### Task to carry out
Repeat exactly the lines running from the first line of the data to the line containing "of a CNN with", both ends included, and nothing else; drop the pictures.

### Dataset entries

--- START ---

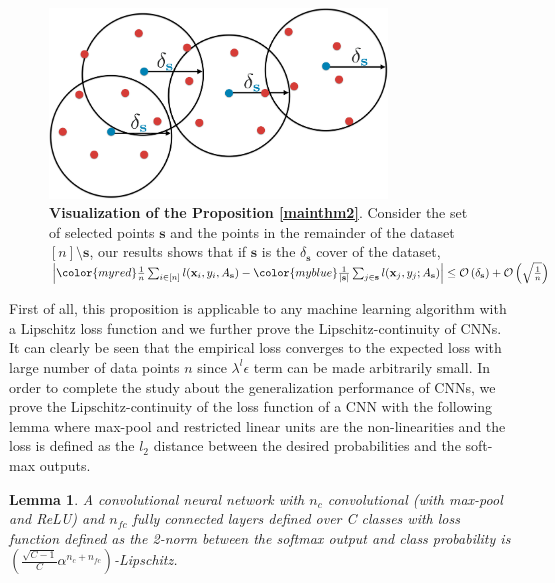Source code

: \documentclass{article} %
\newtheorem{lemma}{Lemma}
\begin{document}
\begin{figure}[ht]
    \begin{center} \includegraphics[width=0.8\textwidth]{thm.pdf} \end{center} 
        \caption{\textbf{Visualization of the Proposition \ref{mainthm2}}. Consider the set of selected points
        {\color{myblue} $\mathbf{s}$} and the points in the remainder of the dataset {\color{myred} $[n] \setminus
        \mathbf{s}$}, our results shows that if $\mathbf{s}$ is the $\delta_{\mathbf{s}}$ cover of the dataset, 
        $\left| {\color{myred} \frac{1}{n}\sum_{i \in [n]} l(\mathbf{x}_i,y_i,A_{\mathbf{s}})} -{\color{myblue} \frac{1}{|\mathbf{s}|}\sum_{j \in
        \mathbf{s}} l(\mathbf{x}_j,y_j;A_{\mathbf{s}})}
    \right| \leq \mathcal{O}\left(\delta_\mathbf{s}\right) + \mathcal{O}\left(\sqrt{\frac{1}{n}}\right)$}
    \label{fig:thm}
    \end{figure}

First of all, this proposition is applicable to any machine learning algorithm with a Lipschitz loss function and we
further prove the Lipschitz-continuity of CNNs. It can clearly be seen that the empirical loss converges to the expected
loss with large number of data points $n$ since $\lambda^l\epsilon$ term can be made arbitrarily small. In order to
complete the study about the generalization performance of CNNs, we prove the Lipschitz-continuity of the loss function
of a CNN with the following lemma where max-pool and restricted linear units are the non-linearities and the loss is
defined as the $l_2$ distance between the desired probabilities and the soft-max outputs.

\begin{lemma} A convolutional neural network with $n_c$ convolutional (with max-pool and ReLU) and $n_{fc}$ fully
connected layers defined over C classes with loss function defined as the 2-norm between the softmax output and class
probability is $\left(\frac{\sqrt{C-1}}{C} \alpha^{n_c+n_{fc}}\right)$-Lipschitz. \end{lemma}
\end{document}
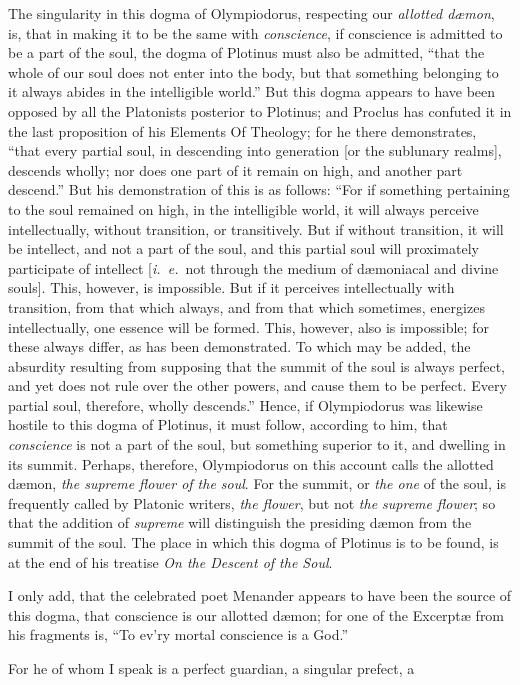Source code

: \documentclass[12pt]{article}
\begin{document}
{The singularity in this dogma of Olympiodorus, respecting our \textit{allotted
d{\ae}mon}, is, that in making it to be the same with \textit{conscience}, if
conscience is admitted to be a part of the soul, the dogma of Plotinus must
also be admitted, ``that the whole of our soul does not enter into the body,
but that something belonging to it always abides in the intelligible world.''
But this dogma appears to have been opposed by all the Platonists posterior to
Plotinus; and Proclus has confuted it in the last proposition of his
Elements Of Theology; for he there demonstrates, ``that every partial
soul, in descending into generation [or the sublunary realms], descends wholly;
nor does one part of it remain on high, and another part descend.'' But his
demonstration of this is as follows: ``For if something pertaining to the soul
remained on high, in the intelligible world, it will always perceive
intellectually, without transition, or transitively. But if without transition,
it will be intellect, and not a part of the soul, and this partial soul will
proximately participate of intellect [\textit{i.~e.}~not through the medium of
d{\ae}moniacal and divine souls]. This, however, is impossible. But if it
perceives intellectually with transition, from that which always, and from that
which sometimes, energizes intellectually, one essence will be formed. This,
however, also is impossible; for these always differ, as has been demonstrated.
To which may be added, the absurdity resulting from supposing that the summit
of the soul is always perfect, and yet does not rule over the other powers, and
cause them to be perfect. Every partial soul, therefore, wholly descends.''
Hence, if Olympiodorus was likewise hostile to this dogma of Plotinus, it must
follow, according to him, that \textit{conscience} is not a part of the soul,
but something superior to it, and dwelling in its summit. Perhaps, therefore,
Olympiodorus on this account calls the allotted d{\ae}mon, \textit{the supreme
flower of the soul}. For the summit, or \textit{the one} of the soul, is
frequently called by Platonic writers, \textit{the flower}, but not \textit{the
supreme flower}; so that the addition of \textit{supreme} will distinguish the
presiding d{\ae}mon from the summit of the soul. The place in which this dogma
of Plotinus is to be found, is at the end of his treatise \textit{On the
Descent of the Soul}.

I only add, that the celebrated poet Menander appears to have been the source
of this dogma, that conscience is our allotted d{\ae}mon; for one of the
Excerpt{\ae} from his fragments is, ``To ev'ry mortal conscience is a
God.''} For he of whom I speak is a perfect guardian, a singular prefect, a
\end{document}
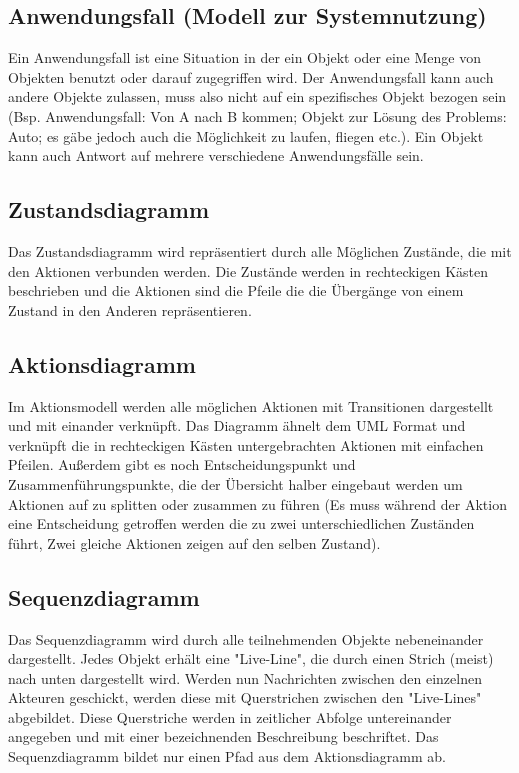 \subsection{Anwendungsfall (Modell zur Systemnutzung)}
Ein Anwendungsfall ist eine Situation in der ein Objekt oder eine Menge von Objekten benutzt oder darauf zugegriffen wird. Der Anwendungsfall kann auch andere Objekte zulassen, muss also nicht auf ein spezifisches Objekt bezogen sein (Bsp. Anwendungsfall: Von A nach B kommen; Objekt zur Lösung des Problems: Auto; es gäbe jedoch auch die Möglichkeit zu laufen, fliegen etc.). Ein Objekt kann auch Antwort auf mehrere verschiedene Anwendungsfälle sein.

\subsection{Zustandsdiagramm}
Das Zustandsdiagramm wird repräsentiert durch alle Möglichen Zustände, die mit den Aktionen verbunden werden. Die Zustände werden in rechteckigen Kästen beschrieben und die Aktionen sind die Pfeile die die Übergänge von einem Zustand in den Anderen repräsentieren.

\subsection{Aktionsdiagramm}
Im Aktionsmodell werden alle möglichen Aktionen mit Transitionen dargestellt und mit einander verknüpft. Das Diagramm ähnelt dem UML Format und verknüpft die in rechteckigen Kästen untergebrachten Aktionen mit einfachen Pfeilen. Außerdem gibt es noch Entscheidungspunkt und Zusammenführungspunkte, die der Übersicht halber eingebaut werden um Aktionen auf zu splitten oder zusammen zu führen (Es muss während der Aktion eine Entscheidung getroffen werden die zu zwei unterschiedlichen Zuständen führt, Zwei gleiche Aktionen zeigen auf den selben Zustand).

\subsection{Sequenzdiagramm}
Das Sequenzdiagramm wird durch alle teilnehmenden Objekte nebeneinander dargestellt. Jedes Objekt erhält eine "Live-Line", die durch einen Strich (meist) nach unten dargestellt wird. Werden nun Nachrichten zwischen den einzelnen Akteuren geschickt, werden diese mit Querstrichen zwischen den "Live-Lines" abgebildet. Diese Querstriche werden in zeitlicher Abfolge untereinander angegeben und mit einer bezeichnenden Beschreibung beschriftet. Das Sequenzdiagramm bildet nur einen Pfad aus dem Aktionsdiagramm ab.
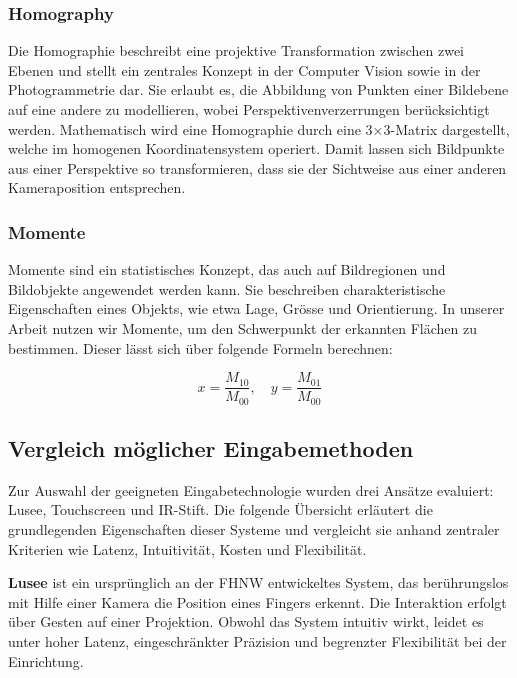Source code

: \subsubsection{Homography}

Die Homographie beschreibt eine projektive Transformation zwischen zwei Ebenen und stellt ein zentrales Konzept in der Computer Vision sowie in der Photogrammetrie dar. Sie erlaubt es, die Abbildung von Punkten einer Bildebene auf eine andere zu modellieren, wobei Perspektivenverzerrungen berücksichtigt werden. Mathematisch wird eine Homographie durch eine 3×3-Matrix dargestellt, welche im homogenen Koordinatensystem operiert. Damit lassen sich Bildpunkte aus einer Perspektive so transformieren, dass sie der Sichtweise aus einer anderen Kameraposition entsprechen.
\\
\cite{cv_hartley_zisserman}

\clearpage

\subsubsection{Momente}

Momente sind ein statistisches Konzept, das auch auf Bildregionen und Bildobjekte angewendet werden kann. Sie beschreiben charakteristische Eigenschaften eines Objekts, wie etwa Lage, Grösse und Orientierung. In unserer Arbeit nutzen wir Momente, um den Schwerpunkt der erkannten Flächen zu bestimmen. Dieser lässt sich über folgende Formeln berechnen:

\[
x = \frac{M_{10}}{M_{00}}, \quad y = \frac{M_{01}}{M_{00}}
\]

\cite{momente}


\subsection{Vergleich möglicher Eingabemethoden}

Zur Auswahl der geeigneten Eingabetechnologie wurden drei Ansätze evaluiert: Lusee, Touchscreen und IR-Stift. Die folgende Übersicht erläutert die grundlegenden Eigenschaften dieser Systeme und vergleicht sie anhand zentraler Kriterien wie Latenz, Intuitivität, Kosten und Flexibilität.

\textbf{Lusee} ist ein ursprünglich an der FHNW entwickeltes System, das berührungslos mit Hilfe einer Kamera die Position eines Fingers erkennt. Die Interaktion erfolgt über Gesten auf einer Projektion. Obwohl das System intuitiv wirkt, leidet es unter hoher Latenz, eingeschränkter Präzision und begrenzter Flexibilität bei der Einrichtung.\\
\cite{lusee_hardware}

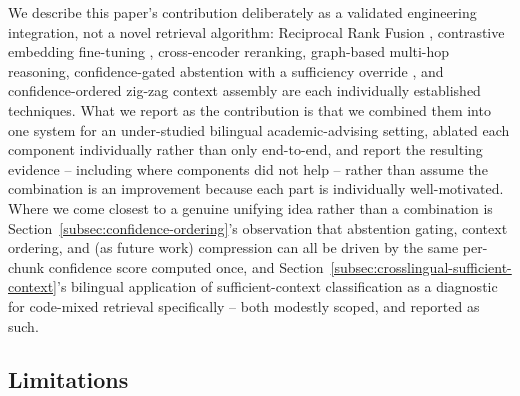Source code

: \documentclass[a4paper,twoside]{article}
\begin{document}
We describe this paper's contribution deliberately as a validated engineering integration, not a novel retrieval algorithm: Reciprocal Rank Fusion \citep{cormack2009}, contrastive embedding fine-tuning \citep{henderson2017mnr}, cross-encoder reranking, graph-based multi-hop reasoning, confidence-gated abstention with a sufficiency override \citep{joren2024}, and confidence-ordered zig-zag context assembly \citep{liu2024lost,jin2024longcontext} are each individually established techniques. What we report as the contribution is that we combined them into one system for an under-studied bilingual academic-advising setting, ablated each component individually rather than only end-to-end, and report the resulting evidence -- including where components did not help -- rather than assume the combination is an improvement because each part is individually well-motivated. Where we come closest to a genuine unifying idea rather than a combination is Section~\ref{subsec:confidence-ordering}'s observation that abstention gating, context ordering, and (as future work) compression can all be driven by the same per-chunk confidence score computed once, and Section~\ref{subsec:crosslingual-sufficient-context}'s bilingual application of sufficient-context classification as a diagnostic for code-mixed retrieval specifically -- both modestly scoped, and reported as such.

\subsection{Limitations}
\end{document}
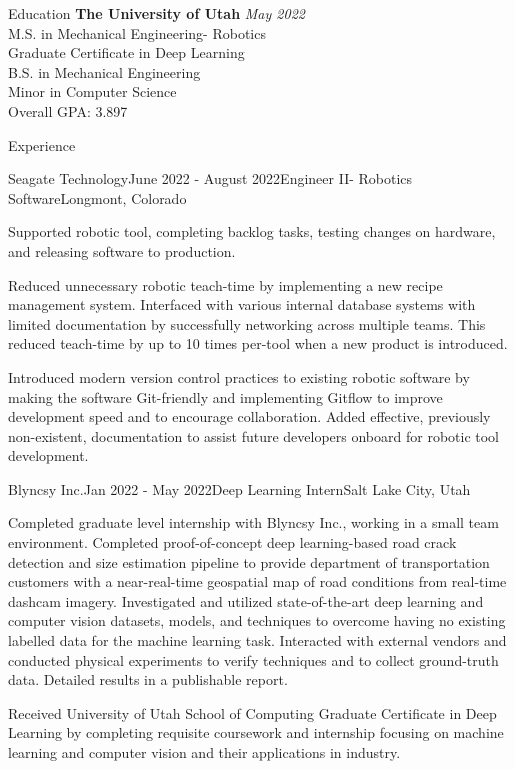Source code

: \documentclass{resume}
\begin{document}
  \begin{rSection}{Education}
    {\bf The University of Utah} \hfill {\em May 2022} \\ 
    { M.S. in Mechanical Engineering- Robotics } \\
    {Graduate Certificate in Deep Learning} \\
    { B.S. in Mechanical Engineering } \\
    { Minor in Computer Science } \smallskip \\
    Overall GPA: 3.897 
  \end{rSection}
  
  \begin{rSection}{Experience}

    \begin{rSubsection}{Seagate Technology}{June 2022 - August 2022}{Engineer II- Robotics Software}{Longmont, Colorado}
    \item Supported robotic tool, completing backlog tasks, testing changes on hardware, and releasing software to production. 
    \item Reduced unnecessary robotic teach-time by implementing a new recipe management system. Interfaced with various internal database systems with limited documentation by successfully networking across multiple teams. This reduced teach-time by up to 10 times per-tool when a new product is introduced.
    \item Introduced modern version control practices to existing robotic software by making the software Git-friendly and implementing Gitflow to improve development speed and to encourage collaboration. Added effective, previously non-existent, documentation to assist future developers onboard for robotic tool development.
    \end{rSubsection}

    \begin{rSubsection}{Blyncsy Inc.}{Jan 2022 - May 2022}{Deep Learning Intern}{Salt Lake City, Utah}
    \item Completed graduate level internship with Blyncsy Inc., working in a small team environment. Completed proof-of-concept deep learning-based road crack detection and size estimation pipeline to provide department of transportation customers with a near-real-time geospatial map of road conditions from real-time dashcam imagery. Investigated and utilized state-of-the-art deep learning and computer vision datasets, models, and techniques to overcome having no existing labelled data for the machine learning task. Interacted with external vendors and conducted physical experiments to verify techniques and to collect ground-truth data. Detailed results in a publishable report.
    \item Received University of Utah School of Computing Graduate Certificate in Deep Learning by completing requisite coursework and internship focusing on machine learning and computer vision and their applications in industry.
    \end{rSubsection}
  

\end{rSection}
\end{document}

--- END ---

### Answer box
Source code

: \documentclass{article} %
\newtheorem{lemma}{Lemma}
\begin{document}
\begin{figure}[ht]
    \begin{center} \includegraphics[width=0.8\textwidth]{thm.pdf} \end{center} 
        \caption{\textbf{Visualization of the Proposition \ref{mainthm2}}. Consider the set of selected points
        {\color{myblue} $\mathbf{s}$} and the points in the remainder of the dataset {\color{myred} $[n] \setminus
        \mathbf{s}$}, our results shows that if $\mathbf{s}$ is the $\delta_{\mathbf{s}}$ cover of the dataset, 
        $\left| {\color{myred} \frac{1}{n}\sum_{i \in [n]} l(\mathbf{x}_i,y_i,A_{\mathbf{s}})} -{\color{myblue} \frac{1}{|\mathbf{s}|}\sum_{j \in
        \mathbf{s}} l(\mathbf{x}_j,y_j;A_{\mathbf{s}})}
    \right| \leq \mathcal{O}\left(\delta_\mathbf{s}\right) + \mathcal{O}\left(\sqrt{\frac{1}{n}}\right)$}
    \label{fig:thm}
    \end{figure}

First of all, this proposition is applicable to any machine learning algorithm with a Lipschitz loss function and we
further prove the Lipschitz-continuity of CNNs. It can clearly be seen that the empirical loss converges to the expected
loss with large number of data points $n$ since $\lambda^l\epsilon$ term can be made arbitrarily small. In order to
complete the study about the generalization performance of CNNs, we prove the Lipschitz-continuity of the loss function
of a CNN with the following lemma where max-pool and restricted linear units are the non-linearities and the loss is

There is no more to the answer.